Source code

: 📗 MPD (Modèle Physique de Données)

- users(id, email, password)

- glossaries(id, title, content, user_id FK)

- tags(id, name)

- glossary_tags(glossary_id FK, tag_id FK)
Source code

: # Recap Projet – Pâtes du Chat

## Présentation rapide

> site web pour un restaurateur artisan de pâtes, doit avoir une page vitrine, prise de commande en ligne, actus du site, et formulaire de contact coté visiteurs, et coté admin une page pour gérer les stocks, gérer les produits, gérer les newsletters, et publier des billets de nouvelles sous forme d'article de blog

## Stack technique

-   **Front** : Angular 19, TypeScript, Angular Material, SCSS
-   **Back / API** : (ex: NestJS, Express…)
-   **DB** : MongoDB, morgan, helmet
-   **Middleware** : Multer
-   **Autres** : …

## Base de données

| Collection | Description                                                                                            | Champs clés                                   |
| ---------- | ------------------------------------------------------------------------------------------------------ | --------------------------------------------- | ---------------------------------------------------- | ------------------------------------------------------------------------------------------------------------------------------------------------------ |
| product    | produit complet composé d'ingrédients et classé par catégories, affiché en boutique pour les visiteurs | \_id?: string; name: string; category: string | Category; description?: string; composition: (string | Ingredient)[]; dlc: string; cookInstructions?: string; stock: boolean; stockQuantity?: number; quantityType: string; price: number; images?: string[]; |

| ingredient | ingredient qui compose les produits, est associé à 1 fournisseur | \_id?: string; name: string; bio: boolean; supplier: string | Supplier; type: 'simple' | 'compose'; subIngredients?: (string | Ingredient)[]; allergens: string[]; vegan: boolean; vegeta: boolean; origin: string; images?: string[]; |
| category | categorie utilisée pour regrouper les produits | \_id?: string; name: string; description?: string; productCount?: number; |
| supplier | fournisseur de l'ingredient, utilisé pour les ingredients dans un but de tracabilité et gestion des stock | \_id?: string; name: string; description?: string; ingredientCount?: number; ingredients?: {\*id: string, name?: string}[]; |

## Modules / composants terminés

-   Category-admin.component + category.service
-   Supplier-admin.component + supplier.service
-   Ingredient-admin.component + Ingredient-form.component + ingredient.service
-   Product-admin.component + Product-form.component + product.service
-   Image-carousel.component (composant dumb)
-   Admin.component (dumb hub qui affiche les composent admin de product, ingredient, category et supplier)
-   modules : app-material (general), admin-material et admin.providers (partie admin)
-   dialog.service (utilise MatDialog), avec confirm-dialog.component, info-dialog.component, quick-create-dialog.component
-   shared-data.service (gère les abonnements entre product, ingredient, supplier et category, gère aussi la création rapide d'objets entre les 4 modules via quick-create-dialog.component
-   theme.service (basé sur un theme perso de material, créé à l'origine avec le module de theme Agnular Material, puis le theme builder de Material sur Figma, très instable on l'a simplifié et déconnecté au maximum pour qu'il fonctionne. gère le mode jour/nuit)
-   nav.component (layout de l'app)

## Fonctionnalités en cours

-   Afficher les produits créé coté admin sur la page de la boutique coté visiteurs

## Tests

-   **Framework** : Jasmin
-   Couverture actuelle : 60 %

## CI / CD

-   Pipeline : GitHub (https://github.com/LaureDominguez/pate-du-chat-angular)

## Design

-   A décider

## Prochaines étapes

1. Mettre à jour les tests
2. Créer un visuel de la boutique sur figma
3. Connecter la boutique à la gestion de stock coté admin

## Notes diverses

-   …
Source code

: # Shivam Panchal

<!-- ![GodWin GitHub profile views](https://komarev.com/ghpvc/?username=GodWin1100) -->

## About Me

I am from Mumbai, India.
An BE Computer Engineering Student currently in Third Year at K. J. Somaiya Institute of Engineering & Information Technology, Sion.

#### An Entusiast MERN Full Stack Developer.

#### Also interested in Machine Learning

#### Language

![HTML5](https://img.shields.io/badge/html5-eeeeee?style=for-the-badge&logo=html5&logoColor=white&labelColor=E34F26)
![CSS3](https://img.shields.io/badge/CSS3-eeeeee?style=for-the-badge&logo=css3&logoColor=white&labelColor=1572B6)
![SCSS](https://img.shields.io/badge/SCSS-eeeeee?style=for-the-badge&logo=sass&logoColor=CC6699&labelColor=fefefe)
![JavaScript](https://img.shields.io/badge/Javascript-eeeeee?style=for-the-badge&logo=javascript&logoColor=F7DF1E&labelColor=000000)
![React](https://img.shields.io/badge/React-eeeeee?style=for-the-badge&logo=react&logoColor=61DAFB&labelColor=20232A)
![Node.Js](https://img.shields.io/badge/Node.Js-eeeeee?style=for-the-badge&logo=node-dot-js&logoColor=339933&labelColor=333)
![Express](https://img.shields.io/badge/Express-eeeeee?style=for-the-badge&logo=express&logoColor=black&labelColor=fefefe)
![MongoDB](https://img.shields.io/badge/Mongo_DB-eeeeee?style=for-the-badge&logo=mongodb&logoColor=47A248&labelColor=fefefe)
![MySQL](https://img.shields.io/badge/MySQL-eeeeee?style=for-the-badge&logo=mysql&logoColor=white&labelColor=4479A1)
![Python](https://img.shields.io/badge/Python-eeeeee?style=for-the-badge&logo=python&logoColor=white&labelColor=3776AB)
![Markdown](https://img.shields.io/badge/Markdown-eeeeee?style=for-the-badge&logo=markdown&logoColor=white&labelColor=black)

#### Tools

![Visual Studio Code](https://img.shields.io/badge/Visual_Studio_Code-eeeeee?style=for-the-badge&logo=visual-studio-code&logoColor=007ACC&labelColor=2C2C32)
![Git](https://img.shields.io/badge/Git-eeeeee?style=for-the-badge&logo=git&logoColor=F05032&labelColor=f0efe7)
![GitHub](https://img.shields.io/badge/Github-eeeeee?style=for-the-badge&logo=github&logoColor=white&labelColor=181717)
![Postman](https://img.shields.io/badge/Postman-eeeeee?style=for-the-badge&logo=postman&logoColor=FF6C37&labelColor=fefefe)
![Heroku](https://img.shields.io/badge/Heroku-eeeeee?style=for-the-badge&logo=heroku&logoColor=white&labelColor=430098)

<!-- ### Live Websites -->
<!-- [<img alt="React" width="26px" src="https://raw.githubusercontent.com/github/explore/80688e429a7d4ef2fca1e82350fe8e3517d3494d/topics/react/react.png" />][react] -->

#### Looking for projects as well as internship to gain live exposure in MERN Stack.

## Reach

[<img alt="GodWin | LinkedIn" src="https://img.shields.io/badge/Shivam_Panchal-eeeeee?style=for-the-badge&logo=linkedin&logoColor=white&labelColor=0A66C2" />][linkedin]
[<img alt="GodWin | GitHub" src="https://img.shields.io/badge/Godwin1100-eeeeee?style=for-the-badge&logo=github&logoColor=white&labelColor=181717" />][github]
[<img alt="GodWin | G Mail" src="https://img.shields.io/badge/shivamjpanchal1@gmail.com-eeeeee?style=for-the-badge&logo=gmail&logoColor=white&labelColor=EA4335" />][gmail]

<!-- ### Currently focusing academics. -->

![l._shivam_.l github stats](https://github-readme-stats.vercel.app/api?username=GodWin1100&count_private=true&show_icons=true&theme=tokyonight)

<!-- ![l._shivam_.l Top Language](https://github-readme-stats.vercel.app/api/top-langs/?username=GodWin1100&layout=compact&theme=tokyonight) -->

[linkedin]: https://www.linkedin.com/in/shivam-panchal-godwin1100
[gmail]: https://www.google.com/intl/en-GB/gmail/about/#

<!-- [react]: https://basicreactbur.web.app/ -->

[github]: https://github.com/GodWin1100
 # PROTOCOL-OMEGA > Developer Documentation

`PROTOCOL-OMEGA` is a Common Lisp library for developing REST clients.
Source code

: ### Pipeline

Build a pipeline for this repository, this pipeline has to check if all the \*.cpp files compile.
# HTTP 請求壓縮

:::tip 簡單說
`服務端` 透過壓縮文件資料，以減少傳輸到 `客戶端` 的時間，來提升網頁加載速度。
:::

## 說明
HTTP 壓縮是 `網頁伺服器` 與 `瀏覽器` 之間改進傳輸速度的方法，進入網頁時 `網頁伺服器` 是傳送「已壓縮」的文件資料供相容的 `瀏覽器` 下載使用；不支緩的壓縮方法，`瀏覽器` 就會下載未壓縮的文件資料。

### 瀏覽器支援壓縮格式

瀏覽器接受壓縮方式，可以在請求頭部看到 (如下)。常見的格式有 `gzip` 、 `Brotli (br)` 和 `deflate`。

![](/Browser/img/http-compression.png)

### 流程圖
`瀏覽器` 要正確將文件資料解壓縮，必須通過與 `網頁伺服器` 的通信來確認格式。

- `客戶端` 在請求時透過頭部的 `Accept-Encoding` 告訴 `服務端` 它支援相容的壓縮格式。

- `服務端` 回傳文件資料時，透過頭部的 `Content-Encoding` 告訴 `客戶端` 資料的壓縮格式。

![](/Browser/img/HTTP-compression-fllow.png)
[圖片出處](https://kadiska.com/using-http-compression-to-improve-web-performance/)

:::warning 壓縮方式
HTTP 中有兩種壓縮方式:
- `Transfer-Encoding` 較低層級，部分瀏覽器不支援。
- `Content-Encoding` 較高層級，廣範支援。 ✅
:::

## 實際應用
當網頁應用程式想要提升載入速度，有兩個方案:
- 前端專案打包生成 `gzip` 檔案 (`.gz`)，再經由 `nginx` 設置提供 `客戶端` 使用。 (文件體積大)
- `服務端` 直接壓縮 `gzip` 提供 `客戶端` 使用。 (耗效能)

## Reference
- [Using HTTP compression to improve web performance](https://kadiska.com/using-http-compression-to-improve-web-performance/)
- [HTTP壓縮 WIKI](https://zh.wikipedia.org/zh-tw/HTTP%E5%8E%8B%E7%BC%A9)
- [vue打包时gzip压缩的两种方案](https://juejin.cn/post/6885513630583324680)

····················

## About this exercise
Going through the listing above, copy out every line that has the string "dialog".

## Response below
-   dialog.service (utilise MatDialog), avec confirm-dialog.component, info-dialog.component, quick-create-dialog.component
-   shared-data.service (gère les abonnements entre product, ingredient, supplier et category, gère aussi la création rapide d'objets entre les 4 modules via quick-create-dialog.component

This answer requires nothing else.